[Collected data entries]
● ● ● ● ●

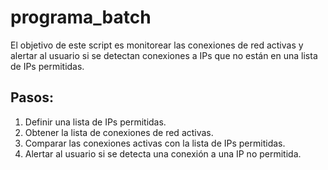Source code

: # programa_batch
El objetivo de este script es monitorear las conexiones de red activas y alertar al usuario si se detectan conexiones a IPs que no están en una lista de IPs permitidas. 

## Pasos:
1. Definir una lista de IPs permitidas.
2. Obtener la lista de conexiones de red activas.
3. Comparar las conexiones activas con la lista de IPs permitidas.
4. Alertar al usuario si se detecta una conexión a una IP no permitida.
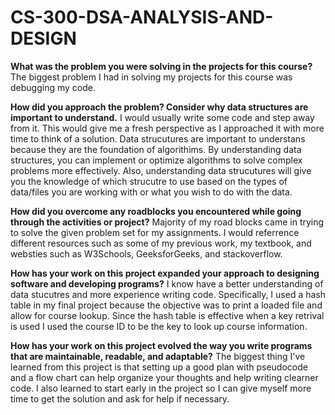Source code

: # CS-300-DSA-ANALYSIS-AND-DESIGN
**What was the problem you were solving in the projects for this course?**
The biggest problem I had in solving my projects for this course was debugging my code.

**How did you approach the problem? Consider why data structures are important to understand.**
I would usually write some code and step away from it. This would give me a fresh perspective as I approached it with more time to think of a solution.
Data strucutures are important to understans because they are the foundation of algorithims. By understanding data structures, you can implement or optimize algorithms to solve complex problems more effectively. 
Also, understanding data strucutures will give you the knowledge of which strucutre to use based on the types of data/files you are working with or what you wish to do with the data.

**How did you overcome any roadblocks you encountered while going through the activities or project?**
Majority of my road blocks came in trying to solve the given problem set for my assignments. I would referrence different resources such as some of my previous work, my textbook, and websties such as W3Schools, GeeksforGeeks, and stackoverflow.

**How has your work on this project expanded your approach to designing software and developing programs?**
I know have a better understanding of data stucutres and more experience writing code. 
Specifically, I used a hash table in my final project because the objective was to print a loaded file and allow for course lookup. Since the hash table is effective when a key retrival is used I used the course ID to be the key to look up course information.

**How has your work on this project evolved the way you write programs that are maintainable, readable, and adaptable?**
The biggest thing I've learned from this project is that setting up a good plan with pseudocode and a flow chart can help organize your thoughts and help writing clearner code. 
I also learned to start early in the project so I can give myself more time to get the solution and ask for help if necessary.

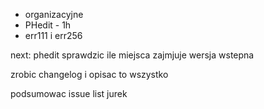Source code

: - organizacyjne
- PHedit - 1h
- err111 i err256


next:
phedit
sprawdzic ile miejsca zajmjuje wersja wstepna

zrobic changelog i opisac to wszystko

podsumowac issue list
jurek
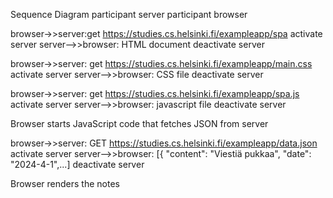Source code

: Sequence Diagram
  participant server
  participant browser

  browser->>server:get https://studies.cs.helsinki.fi/exampleapp/spa
  activate server
  server-->>browser: HTML document
  deactivate server

  browser->>server: get https://studies.cs.helsinki.fi/exampleapp/main.css
  activate server
  server-->>browser: CSS file
  deactivate server

  browser->>server: get https://studies.cs.helsinki.fi/exampleapp/spa.js
  activate server
  server-->>browser: javascript file
  deactivate server

  Browser starts JavaScript code that fetches JSON from server

  browser->>server: GET https://studies.cs.helsinki.fi/exampleapp/data.json
  activate server
  server-->>browser: [{ "content": "Viestiä pukkaa", "date": "2024-4-1",...]
  deactivate server

  Browser renders the notes
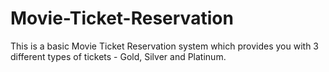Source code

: # Movie-Ticket-Reservation
This is a basic Movie Ticket Reservation system which provides you with 3 different types of tickets - Gold, Silver and Platinum.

● ● ● ● ●

> [EXERCISE GOAL]: The answer must be every line of the data that holds the word "help".

> [ANSWER SPACE]:
The biggest thing I've learned from this project is that setting up a good plan with pseudocode and a flow chart can help organize your thoughts and help writing clearner code. 
I also learned to start early in the project so I can give myself more time to get the solution and ask for help if necessary.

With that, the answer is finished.